● And there are those partnerships that deliver and then manage new public sector property buildings. This would include the whole range of PFI projects initiatives such as LIFT and BSF.
These partnerships are about cost savings, service change, and levering in private expertise and funding. But on reflection, I wonder whether they have often worked against both value for money and efficiency agendas. That is certainly a criticism of PFI and I am hearing more and more negativity about the cost of LIFT projects. Consequently none of the current partnership models really feels adequate to meet the challenge that we now face. If partnerships are to be part of our equipment, they need to deliver more.
New Approaches to Partnering
The challenge now is to take partnership working to the next level. I think this is essential if we are to deliver the change that is now required. We need partnerships that can
● Meet the challenge of service change ● Meet the challenge to deliver property investment
● And meet the challenge of delivering property efficiencies.
These new partnering methods need to be broadly based but a number of questions will arise.
● How are public sector property assets best used to support these new partnerships?
● Do long-standing public sector attitudes to owning assets need to change?
● How will success be measured?
● And related to measuring success; how will the private sector be rewarded? For example, how is the private sector to be incentivised to reduce service costs year on year? How is the private sector incentivised to manage a property portfolio when the aim is to reduce the size of the portfolio and the costs of managing it year on year?
Creating Value
Partnerships will only work if the private sector can make a profit. So partnerships must create value. Only then will the private sector engage in a proactive, meaningful and long term way. Currently this is challenging, but there are some positives to consider.
The covenant strength of the public sector does have real value and needs to be fully exploited. The private sector has never been more interested in investing in buildings leased by the public sector.
The value of prime accommodation has actually held up very well.

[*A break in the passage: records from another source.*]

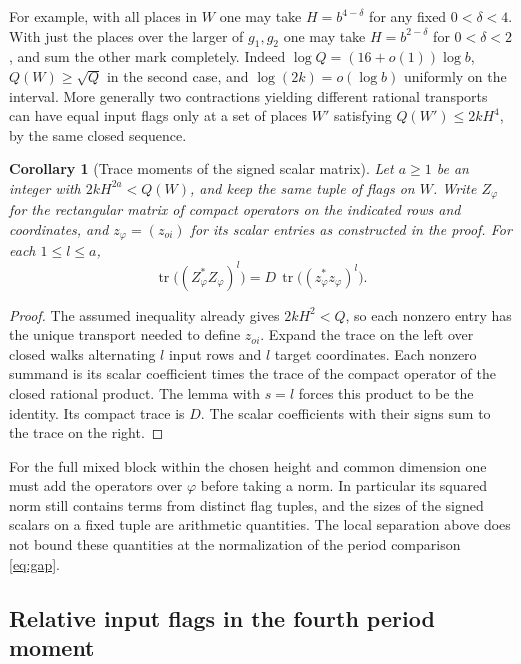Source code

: \documentclass[a4paper,11pt]{article}
\newtheorem{corollary}[proposition]{Corollary}
\theoremstyle{definition}
\theoremstyle{remark}
\numberwithin{equation}{section}
\begin{document}
For example, with all places in \(W\) one may take
\(H=b^{4-\delta}\) for any fixed \(0<\delta<4\). With just
the places over the larger of \(g_1,g_2\) one may take
\(H=b^{2-\delta}\) for \(0<\delta<2\), and sum the other
mark completely. Indeed
\(\log Q=(16+o(1))\log b\), \(Q(W)\ge\sqrt Q\) in the second
case, and \(\log(2k)=o(\log b)\) uniformly on the interval.
More generally two contractions yielding different rational
transports can have equal input flags only at a set of
places \(W'\) satisfying \(Q(W')\le2kH^4\), by the same
closed sequence.

\begin{corollary}[Trace moments of the signed scalar matrix]
\leavevmode\label{cor:flagmoments653}
Let \(a\ge1\) be an integer with \(2kH^{2a}<Q(W)\), and keep
the same tuple of flags on \(W\). Write \(Z_\varphi\) for the
rectangular matrix of compact operators on the indicated
rows and coordinates, and \(z_\varphi=(z_{oi})\) for its
scalar entries as constructed in the proof. For each
\(1\le l\le a\),
\[
 \operatorname{tr}\bigl((Z_\varphi^* Z_\varphi)^l\bigr)
       =D\,\operatorname{tr}\bigl((z_\varphi^* z_\varphi)^l\bigr).
\]
\end{corollary}
\begin{proof}
The assumed inequality already gives \(2kH^2<Q\), so each
nonzero entry has the unique transport needed to define
\(z_{oi}\). Expand the trace on the left over closed walks
alternating \(l\) input rows and \(l\) target coordinates.
Each nonzero summand is its scalar coefficient times the
trace of the compact operator of the closed rational product.
The lemma with \(s=l\) forces this product to be the
identity. Its compact trace is \(D\). The scalar coefficients
with their signs sum to the trace on the right.
\end{proof}

For the full mixed block within the chosen height and common
dimension one must add the operators over \(\varphi\) before
taking a norm. In particular its squared norm still contains
terms from distinct flag tuples, and the sizes of the signed
scalars on a fixed tuple are arithmetic quantities. The local
separation above does not bound these quantities at the
normalization of the period comparison \eqref{eq:gap}.


\subsection{Relative input flags in the fourth period moment}
\label{sec:pairflags658}
\end{document}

This could create some ironies because the success of partnerships may depend on the public sector making the case to move into well located, grade A, BREEAM excellent buildings, despite general funding constraints. Critically, value needs to be looked at over the long or longer term. My suspicion is that in many current partnerships, the private sector is looking for a relatively short-term exit. This needs to
26 John Keyes ASSET - Liverpool-10
change but it might need the private sector and their funders to re-visit their current business models.
And finally, the public sector will need to provide incentives to encourage new approaches to partnership working. I believe that central government will need to play a key role and will have to provide funding for the changes that are needed. Also central government will have to be active partners.
Clearly, local authorities need to consider how they use their property assets. This means looking at your most valuable assets not just the rump of your property portfolios. Your value as a tenant is going to be a key driver of value creation.
Legal Structures
I think that it is no coincidence that in March 2010 the Treasury re-issued guidance about the role of joint ventures between the public and private sectors. They must be expecting greater use of JV approaches. The guidance is comprehensive and considers all of the issues involved in setting up Joint Venture Companies. It is not an exciting read but a document that you should be looking at. It focuses on the three main options for Joint Venture companies:
● Companies limited by shares ● Limited partnerships ● Limited liability partnerships
I will no go into the full details of each, as that needs to be left to the lawyers. However the guidance discusses how to choose the right option for you and the pros and cons of each approach.
The Treasury Guidance, Joint Ventures, will confirm that creating a JV can be a long process and much effort is needed even before the JV partner comes on board. The guidance identifies a five-stage process.
● Initial planning ● Looking at options ● Creating the business case ● Selecting the actual partner ● The on-going management of the JV to make it successful
In my experience, the management stage is often neglected but Joint Ventures do not run themselves. Selection of the partner will probably involve a Competitive Dialogue process. If you have been through it you will know that Competitive Dialogue can be a complex, bureaucratic and resource intensive process in its own right. We need to get better at creating these vehicles, share best practice and expertise. And we need to do it quickly.